Image Credit: Ellen Nugent

Stream of Consciousness

Culture is really interesting. I think, for the most part, I never truly understood the complexity of it. It’s easy to reduce this multifaceted concept to visible artefacts and stereotypes. The celebration of different cultures usually involves colourful presentations of food, flags, and traditional clothing. While these things are all part of a culture, there’s much more.

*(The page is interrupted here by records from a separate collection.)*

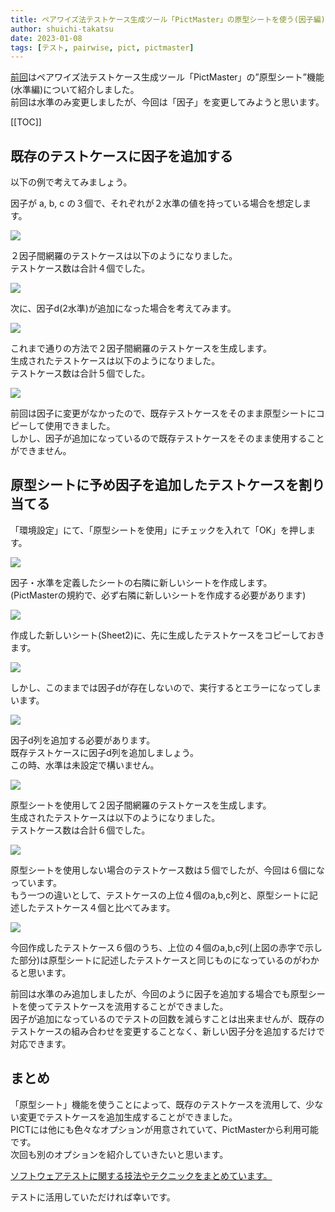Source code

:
 ```yaml
---
title: ペアワイズ法テストケース生成ツール「PictMaster」の原型シートを使う(因子編)
author: shuichi-takatsu
date: 2023-01-08
tags: [テスト, pairwise, pict, pictmaster]
---
```


[前回](/blogs/2023/01/06/pictmaster-prototype-sheet-option/)はペアワイズ法テストケース生成ツール「PictMaster」の”原型シート”機能(水準編)について紹介しました。  
前回は水準のみ変更しましたが、今回は「因子」を変更してみようと思います。  

[[TOC]]

## 既存のテストケースに因子を追加する

以下の例で考えてみましょう。  

因子が a, b, c の３個で、それぞれが２水準の値を持っている場合を想定します。  

![](https://gyazo.com/1ac63ad50690305e5460ea119f592e19.png)

２因子間網羅のテストケースは以下のようになりました。  
テストケース数は合計４個でした。  

![](https://gyazo.com/4949c93feb007c0e0726d58f31c7caa5.png)

次に、因子d(2水準)が追加になった場合を考えてみます。  

![](https://gyazo.com/1cc1d12deaf3f24c19453b1c1591654e.png)

これまで通りの方法で２因子間網羅のテストケースを生成します。  
生成されたテストケースは以下のようになりました。  
テストケース数は合計５個でした。  

![](https://gyazo.com/2595c0a78d95569792f7dab824a661d1.png)

前回は因子に変更がなかったので、既存テストケースをそのまま原型シートにコピーして使用できました。  
しかし、因子が追加になっているので既存テストケースをそのまま使用することができません。

## 原型シートに予め因子を追加したテストケースを割り当てる

「環境設定」にて、「原型シートを使用」にチェックを入れて「OK」を押します。

![](https://gyazo.com/4e21a480d1bc750253df1e54e7d9ca73.png)

因子・水準を定義したシートの右隣に新しいシートを作成します。  
(PictMasterの規約で、必ず右隣に新しいシートを作成する必要があります)

![](https://gyazo.com/de8c9ce481f61a4606daa9da4c464331.png)

作成した新しいシート(Sheet2)に、先に生成したテストケースをコピーしておきます。

![](https://gyazo.com/77a84ecd5e56bfb4001c6a1bd335b78d.png)

しかし、このままでは因子dが存在しないので、実行するとエラーになってしまいます。  

![](https://gyazo.com/9018408f4b143f0189ac2488a8e8bc5c.png)

因子d列を追加する必要があります。  
既存テストケースに因子d列を追加しましょう。  
この時、水準は未設定で構いません。  

![](https://gyazo.com/d9cb9a7d70ceaf1c15426467c7d36b74.png)

原型シートを使用して２因子間網羅のテストケースを生成します。  
生成されたテストケースは以下のようになりました。  
テストケース数は合計６個でした。  

![](https://gyazo.com/6a947d47ba8e1660c7e1bf8196d60d48.png)

原型シートを使用しない場合のテストケース数は５個でしたが、今回は６個になっています。  
もう一つの違いとして、テストケースの上位４個のa,b,c列と、原型シートに記述したテストケース４個と比べてみます。

![](https://gyazo.com/d53216e8cc647f44d0acd3a0d346a6f5.png)

今回作成したテストケース６個のうち、上位の４個のa,b,c列(上図の赤字で示した部分)は原型シートに記述したテストケースと同じものになっているのがわかると思います。  

前回は水準のみ追加しましたが、今回のように因子を追加する場合でも原型シートを使ってテストケースを流用することができました。  
因子が追加になっているのでテストの回数を減らすことは出来ませんが、既存のテストケースの組み合わせを変更することなく、新しい因子分を追加するだけで対応できます。  

## まとめ

「原型シート」機能を使うことによって、既存のテストケースを流用して、少ない変更でテストケースを追加生成することができました。  
PICTには他にも色々なオプションが用意されていて、PictMasterから利用可能です。  
次回も別のオプションを紹介していきたいと思います。

[ソフトウェアテストに関する技法やテクニックをまとめています。](/testing/)

テストに活用していただければ幸いです。

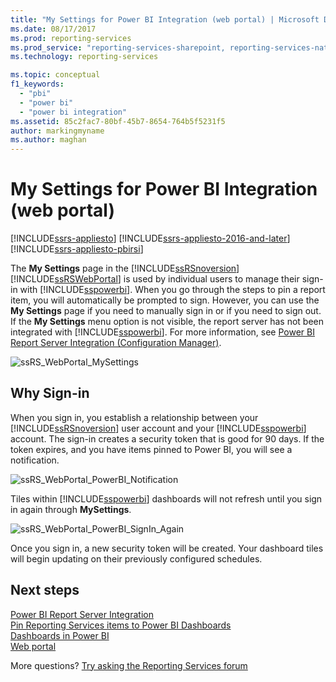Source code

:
 ```yaml
---
title: "My Settings for Power BI Integration (web portal) | Microsoft Docs"
ms.date: 08/17/2017
ms.prod: reporting-services
ms.prod_service: "reporting-services-sharepoint, reporting-services-native"
ms.technology: reporting-services

ms.topic: conceptual
f1_keywords: 
  - "pbi"
  - "power bi"
  - "power bi integration"
ms.assetid: 85c2fac7-80bf-45b7-8654-764b5f5231f5
author: markingmyname
ms.author: maghan
---
```


# My Settings for Power BI Integration (web portal)

[!INCLUDE[ssrs-appliesto](../includes/ssrs-appliesto.md)] [!INCLUDE[ssrs-appliesto-2016-and-later](../includes/ssrs-appliesto-2016-and-later.md)] [!INCLUDE[ssrs-appliesto-pbirsi](../includes/ssrs-appliesto-pbirs.md)]

The **My Settings** page in the [!INCLUDE[ssRSnoversion](../includes/ssrsnoversion-md.md)] [!INCLUDE[ssRSWebPortal](../includes/ssrswebportal.md)] is used by individual users to manage their sign-in with [!INCLUDE[sspowerbi](../includes/sspowerbi-md.md)]. When you  go through the steps to pin a report item, you will automatically be prompted to sign.  However,  you can use the **My Settings** page if you need to manually sign in or if you need to sign out.  If the **My Settings** menu option is not visible, the report server has not been integrated with  [!INCLUDE[sspowerbi](../includes/sspowerbi-md.md)].  For more information, see [Power BI Report Server Integration &#40;Configuration Manager&#41;](../reporting-services/install-windows/power-bi-report-server-integration-configuration-manager.md).  
  
![ssRS_WebPortal_MySettings](../reporting-services/media/ssrs-webportal-mysettings.png)  
  
## Why Sign-in

 When you sign in, you establish a relationship between your [!INCLUDE[ssRSnoversion](../includes/ssrsnoversion-md.md)] user account and  your [!INCLUDE[sspowerbi](../includes/sspowerbi-md.md)] account.  The sign-in creates a security token that is good for 90 days. If the token expires, and you have items pinned to Power BI, you will see a notification.  
   
 ![ssRS_WebPortal_PowerBI_Notification](../reporting-services/media/ssrs-webportal-powerbi-notification.png)    
   
Tiles within [!INCLUDE[sspowerbi](../includes/sspowerbi-md.md)] dashboards will not refresh until you sign in again through **MySettings**.  
  
![ssRS_WebPortal_PowerBI_SignIn_Again](../reporting-services/media/ssrs-webportal-powerbi-signin-again.png)  
  
Once you sign in, a new security token will be created.  Your dashboard tiles will begin updating on their previously configured schedules.  

## Next steps

[Power BI Report Server Integration](../reporting-services/install-windows/power-bi-report-server-integration-configuration-manager.md)   
[Pin Reporting Services items to Power BI Dashboards](../reporting-services/pin-reporting-services-items-to-power-bi-dashboards.md)   
[Dashboards in Power BI](https://powerbi.microsoft.com/documentation/powerbi-service-dashboards/)  
[Web portal](../reporting-services/web-portal-ssrs-native-mode.md)  

More questions? [Try asking the Reporting Services forum](http://go.microsoft.com/fwlink/?LinkId=620231)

Culture feeds into our being and shapes our personal identity. It affects our ways of thinking and learning, ways of communicating and our cognition and emotions. As a result, growing up with more than one cultural identity can offer a more multi-layered perspective and insight, based on the plethora of worldviews you have been exposed to. However, it can also be challenging. I know one of the biggest challenges of having more than one cultural identity is never feeling fully part of a particular culture. It’s easy to conflate cultural identity with this idea of essentialism, that in order to ‘be’ a particular thing one has to need to meet a list of requirements. In other cases, I can imagine this feeling coming from a sense of not being fully understood or integrated or even feeling disconnected from a particular culture.

For diasporans, like myself, there can be this want to reconnect to their culture. A want to attain knowledge or simply extend appreciation. Movies, historical sources, music or visiting a particular place are all great ways of delving into a culture. For me, I felt the most connected to my Nigerian self through reading fiction. We underestimate the power of fiction when we see it solely as a method of escapism or a realm world that doesn’t exist. I’ve found that literature brings to life experiences and ideas that no other medium can capture. 

I’ve read books written by Nigerian authors from different generations and I’ve seen themes such as motherhood, marriage, and even death take on different meanings. The concepts weren’t entirely different, a lot of them I was actually familiar with. There were many fascinating themes discussed in the context that I understood. I could connect to the distinct voices and perspectives many of the characters presented.

Apart from themes and subject matters, even down to the minute details of the speech and mannerisms of characters, I saw how parts of my identity were affirmed by these books. The books didn’t just bring deeply buried memories to life and they weren’t just relatable, but I actually learnt things. 

I didn’t grow up learning about Nigeria’s postcolonial past and civil war in a classroom. Even if I did, the cynic in me can imagine a one-sided history lesson. I’ve read fiction about postcolonial realities and they were riddled with oppression, poverty and hardship, and this notion that political independence didn’t bring the nation stability or prosperity. Even now, 60 years after Nigeria’s independence, the 1st of October is where social media erupts over the discussion of whether Nigeria should celebrate its independence as a state.

Surprisingly, I understand it. I read a book where its author symbolised Nigeria to be a child who didn’t want to be born, but also who will fight with death. The amalgamation of over 250 ethnic groups by the British birthed a country that probably shouldn’t exist but is existing anyhow. I understood the paradox of the history of what it means to be Nigerian through a book that has made-up characters and originated from imagination. 

Literature provides us readers with a unique experience. Whenever we discuss art expressions, the role of the recipient is typically underestimated. There’s a sort of agency that comes with reading, where through our interpretations we can navigate how we let a book speak to us. We execute the images of settings and characters in our minds. We can choose to disagree, to question things, and to talk back at narrators. We can choose to draw things out while ignoring other things, we can dictate when we stop reading, or read more than once. I have books that I haven’t gotten past the first chapter and books that despite having read cover to cover, I keep going back to.

There’s a freedom to interpret books, not in a way where we no longer see the author as the instigator of a speech act, but in a way where we allow our intuition to receive the message. In a way, we can extend this agency to our identities. Where we choose what we relate to, the parts we reject and the parts we embrace.